This article aims to provide background information about why the diagnosis of focal abnormalities of the hip cartilage may play a critical role in preventing total joint replacement, to inform the reader about morphologic and compositional MRI techniques, to explain how to characterize cartilage abnormalities, and to outline typical disease entities associated with regional cartilage abnormalities.

Background: Why Is It So Important to Diagnose Regional Cartilage Abnormalities?

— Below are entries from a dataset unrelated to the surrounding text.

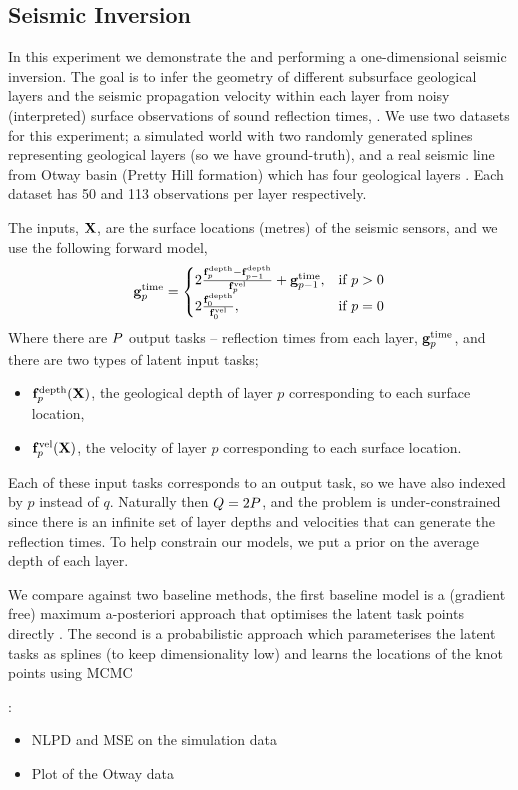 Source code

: \subsection{Seismic Inversion}

In this experiment we demonstrate the \eks and \uks performing a
one-dimensional seismic inversion. The goal is to infer the geometry of
different subsurface geological layers and the seismic propagation velocity
within each layer from noisy (interpreted) surface observations of sound
reflection times, \Outs. We use two datasets for this experiment; a simulated
world with two randomly generated splines representing geological layers (so we
have ground-truth), and a real seismic line from Otway basin (Pretty Hill
formation) which has four geological layers . Each dataset has 50
and 113 observations per layer respectively.

The inputs, $\mathbf{X}$, are the surface locations (metres) of the seismic sensors,
and we use the following forward model,
\begin{equation}
    \mathbf{g}_p^\text{time} =
    \begin{cases}
        2\frac{\mathbf{f}_p^\text{depth} - \mathbf{f}_{p-1}^\text{depth}}
        {\mathbf{f}_p^\text{vel}} + \mathbf{g}_{p-1}^\text{time},
        & \text{if } p > 0 \\
        2\frac{\mathbf{f}_0^\text{depth}}{\mathbf{f}_0^\text{vel}},
        & \text{if } p = 0
    \end{cases}
\end{equation}
Where there are $P$ output tasks -- reflection times from each layer,
$\mathbf{g}_p^\text{time}$, and there are two types of latent input tasks;
\begin{itemize}
    \item $\mathbf{f}_p^\text{depth}\!\left({\mathbf{X}}\right)$, the geological depth of layer
        $p$ corresponding to each surface location,
    \item $\mathbf{f}_p^\text{vel}\!\left({\mathbf{X}}\right)$, the velocity of layer $p$ 
        corresponding to each surface location.
\end{itemize}
Each of these input tasks corresponds to an output task, so we have also
indexed by $p$ instead of $q$. Naturally then $Q = 2P$, and the
problem is under-constrained since there is an infinite set of layer depths and
velocities that can generate the reflection times. To help constrain our
models, we put a prior on the average depth of each layer.

We compare against two baseline methods, the first baseline model is a
(gradient free) maximum a-posteriori approach that optimises the latent task
points directly . The second is a
probabilistic approach which parameterises the latent tasks as splines (to keep
dimensionality low) and learns the locations of the knot points using MCMC

:
\begin{itemize}
    \item NLPD and MSE on the simulation data
    \item Plot of the Otway data
\end{itemize}
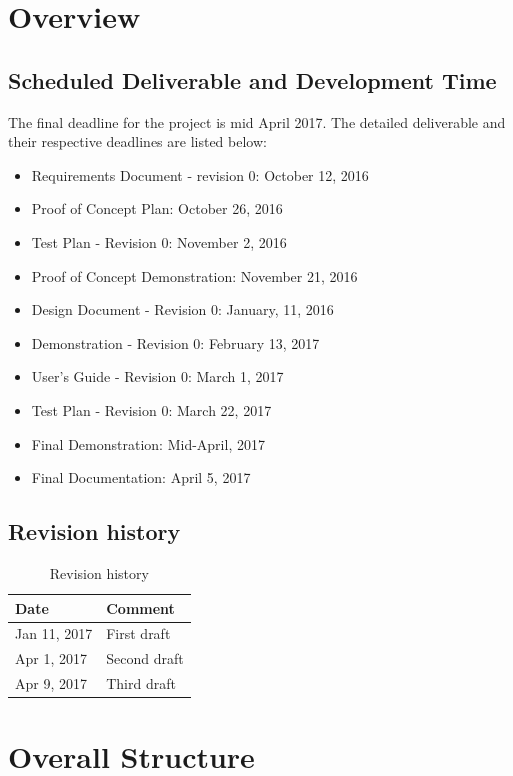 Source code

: \documentclass[12pt]{article}
\begin{document}
\section{Overview}

\subsection{Scheduled Deliverable and Development Time}
The final deadline for the project is mid April 2017. The detailed deliverable and their respective deadlines are listed below:
\begin{itemize}
  \item Requirements Document - revision 0: October 12, 2016 
  \item Proof of Concept Plan: October 26, 2016
  \item Test Plan - Revision 0: November 2, 2016
  \item Proof of Concept Demonstration: November 21, 2016
  \item Design Document - Revision 0: January, 11, 2016
  \item Demonstration - Revision 0: February 13, 2017
  \item User’s Guide - Revision 0: March 1, 2017
  \item Test Plan - Revision 0: March 22, 2017
  \item Final Demonstration: Mid-April, 2017
  \item Final Documentation: April 5, 2017
\end{itemize}

\subsection{Revision history}
\begin{table}[H]
\centering
\caption{Revision history}
\label{revision-history}
\begin{tabular}{|l|l|}
\toprule
Date         & Comment     \\ \hline
Jan 11, 2017 & First draft \\ \hline
Apr 1, 2017 & Second draft \\ \hline
Apr 9, 2017 & Third draft \\ \hline
\end{tabular}
\end{table}
\newpage

\section{Overall Structure}
\end{document}
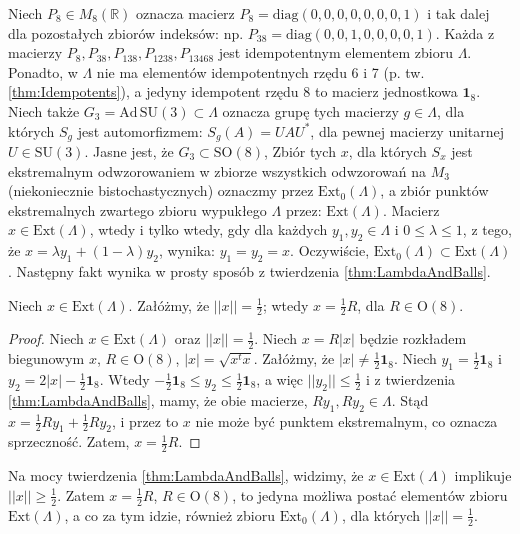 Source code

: {Niech $P_{8} \in M_{8}(\mathbb{R})$ oznacza macierz
$P_{8} = \text{diag}(0,0,0,0,0,0,0,1)$
i tak dalej dla pozostałych zbiorów indeksów: np.
$P_{38} = \text{diag}(0,0,1,0,0,0,0,1)$.
Każda z macierzy
$P_{8}, P_{38}, P_{138}, P_{1238}, P_{13468}$ jest idempotentnym elementem
zbioru $\Lambda$.
Ponadto, w $\Lambda$ nie ma elementów idempotentnych rzędu 6 i 7
(p. tw. \ref{thm:Idempotents}),
a jedyny idempotent rzędu 8 to macierz jednostkowa $\mathbf{1}_{8}$.
Niech także $G_{3} = \text{Ad} \, \text{SU}(3) \subset \Lambda$ oznacza
grupę tych macierzy $g \in \Lambda$, dla których
$S_{g}$ jest automorfizmem: $S_{g}(A) = U A U^{*}$,
dla pewnej macierzy unitarnej $U \in \text{SU}(3)$.
Jasne jest, że $G_{3} \subset \text{SO}(8)$,
Zbiór tych $x$, dla których $S_{x}$ jest ekstremalnym
odwzorowaniem w zbiorze wszystkich odwzorowań na $M_{3}$
(niekoniecznie bistochastycznych) oznaczmy przez
$\text{Ext}_{0}(\Lambda)$,
a zbiór punktów ekstremalnych zwartego zbioru wypukłego
$\Lambda$ przez: $\text{Ext}(\Lambda)$.
Macierz $x \in \text{Ext}(\Lambda)$,
wtedy i tylko wtedy, gdy dla każdych
$y_{1}, y_{2} \in \Lambda$ i $0 \leq \lambda \leq 1$,
z tego, że $x = \lambda y_{1} + (1-\lambda) y_{2}$,
wynika: $y_{1} = y_{2} = x$.
Oczywiście, $\text{Ext}_{0}(\Lambda) \subset \text{Ext}(\Lambda)$.
Następny fakt wynika w prosty sposób z twierdzenia
\ref{thm:LambdaAndBalls}.

\begin{Theorem}
    \label{thm:oneHalfofOrthogonal}
    Niech $x \in \mathrm{Ext}(\Lambda)$.
Załóżmy, że $||x|| = \frac{1}{2}$;
wtedy $ x = \frac{1}{2} R$, dla $R \in \mathrm{O}(8)$.
\end{Theorem}
\begin{proof}
Niech $x \in \mathrm{Ext}(\Lambda)$ oraz $||x|| = \frac{1}{2}$.
Niech $x = R |x|$ będzie rozkładem biegunowym $x$,
    $R \in \text{O}(8)$, $|x| = \sqrt{x^{t} x}$.
Załóżmy, że $|x| \neq \frac{1}{2} \mathbf{1}_{8}$.
Niech $y_{1} = \frac{1}{2} \mathbf{1}_{8}$ i
    $y_{2} = 2 |x| - \frac{1}{2} \mathbf{1}_{8}$.
Wtedy $- \frac{1}{2} \mathbf{1}_{8} \leq y_{2} \leq \frac{1}{2} \mathbf{1}_{8}$,
a więc $|| y_{2} || \leq \frac{1}{2}$
i z twierdzenia \ref{thm:LambdaAndBalls},
mamy, że obie macierze, $R y_{1}, R y_{2} \in \Lambda$.
Stąd $x = \frac{1}{2} R y_{1} + \frac{1}{2} R y_{2}$,
i przez to $x$ nie może być punktem ekstremalnym, co oznacza sprzeczność.
Zatem, $x = \frac{1}{2} R$.
\end{proof}

Na mocy twierdzenia \ref{thm:LambdaAndBalls},
widzimy, że $x \in \text{Ext}(\Lambda)$ implikuje
$||x|| \geq \frac{1}{2}$.
Zatem $x = \frac{1}{2} R$, $R \in \mathrm{O}(8)$,
to jedyna możliwa postać elementów zbioru $\text{Ext}(\Lambda)$,
a co za tym idzie, również zbioru $\text{Ext}_{0}(\Lambda)$,
dla których $||x|| = \frac{1}{2}$.

}
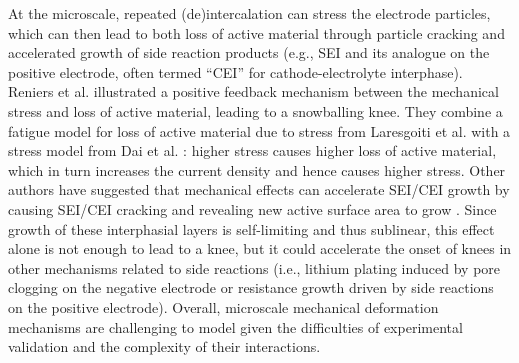 \documentclass[journal=jpclcd,manuscript=article]{achemso}
\begin{document}
At the microscale, repeated (de)intercalation can stress the electrode particles, which can then lead to both loss of active material through particle cracking and accelerated growth of side reaction products (e.g., SEI and its analogue on the positive electrode, often termed ``CEI'' for cathode-electrolyte interphase).
Reniers et al. \cite{reniers_review_2019} illustrated a positive feedback mechanism between the mechanical stress and loss of active material, leading to a snowballing knee. They combine a fatigue model for loss of active material due to stress from Laresgoiti et al. \cite{laresgoiti_modeling_2015} with a stress model from Dai et al. \cite{dai_simulation_2014}: higher stress causes higher loss of active material, which in turn increases the current density and hence causes higher stress.
Other authors have suggested that mechanical effects can accelerate SEI/CEI growth by causing SEI/CEI cracking and revealing new active surface area to grow \cite{pinson_theory_2013,kupper_end--life_2018,louli_operando_2019, jana_physical_2019}. Since growth of these interphasial layers is self-limiting and thus sublinear\cite{bloom_accelerated_2001, broussely_aging_2001, wright_calendar-_2002, smith_high_2011, attia_revisiting_2020}, this effect alone is not enough to lead to a knee, but it could accelerate the onset of knees in other mechanisms related to side reactions (i.e., lithium plating induced by pore clogging on the negative electrode \cite{lewerenz_post-mortem_2017} or resistance growth driven by side reactions on the positive electrode\cite{ma_editors_2019, jana_physical_2019}).
Overall, microscale mechanical deformation mechanisms are challenging to model given the difficulties of experimental validation and the complexity of their interactions.
\end{document}
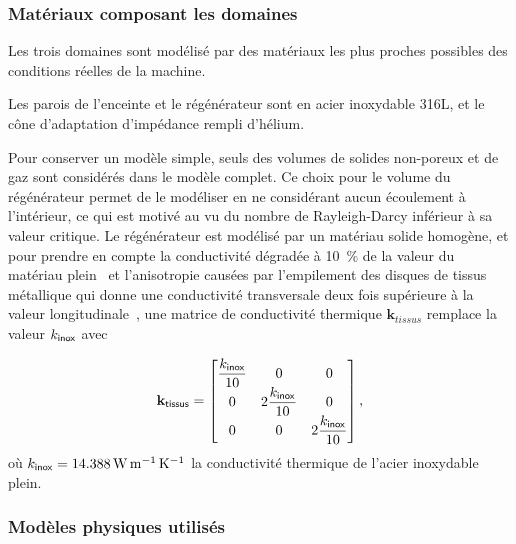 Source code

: \subsubsection{Matériaux composant les domaines}
Les trois domaines sont modélisé par des matériaux les plus proches possibles des conditions réelles de la machine.\smallskip

Les parois de l'enceinte et le régénérateur sont en acier inoxydable 316L, et le cône d'adaptation d'impédance rempli d'hélium.

Pour conserver un modèle simple, seuls des volumes de solides non-poreux et de gaz sont considérés dans le modèle complet. Ce choix pour le volume du régénérateur permet de le modéliser en ne considérant aucun écoulement à l'intérieur, ce qui est motivé au vu du nombre de Rayleigh-Darcy inférieur à sa valeur critique. Le régénérateur est modélisé par un matériau solide homogène, et pour prendre en compte la conductivité dégradée à \qty{10}{\percent} de la valeur du matériau plein~\cite{lewis_measurement_1998, swift_thermoacoustics_2017} et l'anisotropie causées par l'empilement des disques de tissus métallique qui donne une conductivité transversale deux fois supérieure à la valeur longitudinale~\cite{li_effective_2006, hsu_effective_1996}, une matrice de conductivité thermique $\mathbf k_{tissus}$ remplace la valeur $k_{\sf inox}$ avec

\begin{equation}
	\mathbf k_{\sf tissus} = \begin{bmatrix}
		\dfrac{k_{\sf inox}}{10} & 0 & 0 \\
		0 & 2\dfrac{k_{\sf inox}}{10} & 0 \\
		0 & 0 & 2\dfrac{k_{\sf inox}}{10}
	\end{bmatrix},
	\label{eq:ConductiviteTensiorielle}
\end{equation}
où $k_{\sf inox}=\qty{14.388}{\watt\per\meter\per\kelvin}$ la conductivité thermique de l'acier inoxydable plein. 


\subsubsection{Modèles physiques utilisés}\label{chap:FEM_Physique}


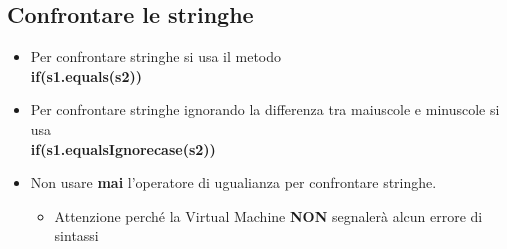 \subsection*{Confrontare le stringhe}
\begin{frame}
\begin{block}{}
\begin{itemize}
\item Per confrontare stringhe si usa il metodo \textbf{}\\
\hspace{0.7cm}\textbf{if(s1.\textbf{\alert{equals(s2)}})}
\item Per confrontare stringhe ignorando la differenza tra maiuscole e minuscole si usa \textbf{}\\
\hspace{0.7cm}\textbf{if(s1.\textbf{\alert{equalsIgnorecase(s2)}})}
\item Non usare \textbf{\alert{mai}} l'operatore di ugualianza per confrontare stringhe. \textbf{}
\begin{itemize}
\item Attenzione perché la Virtual Machine \textbf{\alert{NON}} segnalerà alcun errore di sintassi
\end{itemize}
\end{itemize}
\end{block}
\end{frame}

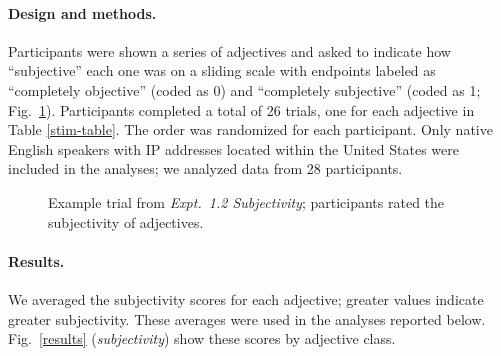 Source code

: \documentclass[12pt]{article}
\begin{document}
\paragraph{Design and methods.} Participants were shown a series of adjectives and asked to indicate how ``subjective'' each one was on a sliding scale with endpoints labeled as ``completely objective'' (coded as 0) and ``completely subjective'' (coded as 1; Fig.~\ref{subjectivity-trial}). 
Participants completed a total of 26 trials, one for each adjective in Table \ref{stim-table}. The order was randomized for each participant. Only native English speakers with IP addresses located within the United States were included in the analyses; we analyzed data from 28 participants.

\begin{figure}[tbh]
	\centering
	\caption{Example trial from \emph{Expt.\ 1.2 Subjectivity}; participants rated the subjectivity of adjectives.}\label{subjectivity-trial}
\end{figure}

\paragraph{Results.} We averaged the subjectivity scores for each adjective; greater values indicate greater subjectivity. These averages were used in the analyses reported below. Fig.\ \ref{results} (\emph{subjectivity}) show these scores by adjective class.
\end{document}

Over the past 20 years substantial progress has been made in understanding the causes of hip joint disorders and developing new treatment options. New biomechanical concepts have evolved suggesting that a high percentage of cases of hip osteoarthritis, which was initially thought to be an idiopathic disorder, are in fact related to instability and impingement [3]. In particular, recognizing the significance of FAI has impacted our understanding of the pathophysiology of early hip osteoarthritis [4], although there are still significant controversies in this field [5]. Twenty years ago, therapy for articular cartilage lesions was limited, and progression of the disease would have eventually resulted in total hip arthroplasty (THA). Currently, the new operative and arthroscopic techniques that have evolved aim to prevent and slow the progression of hip osteoarthritis [6].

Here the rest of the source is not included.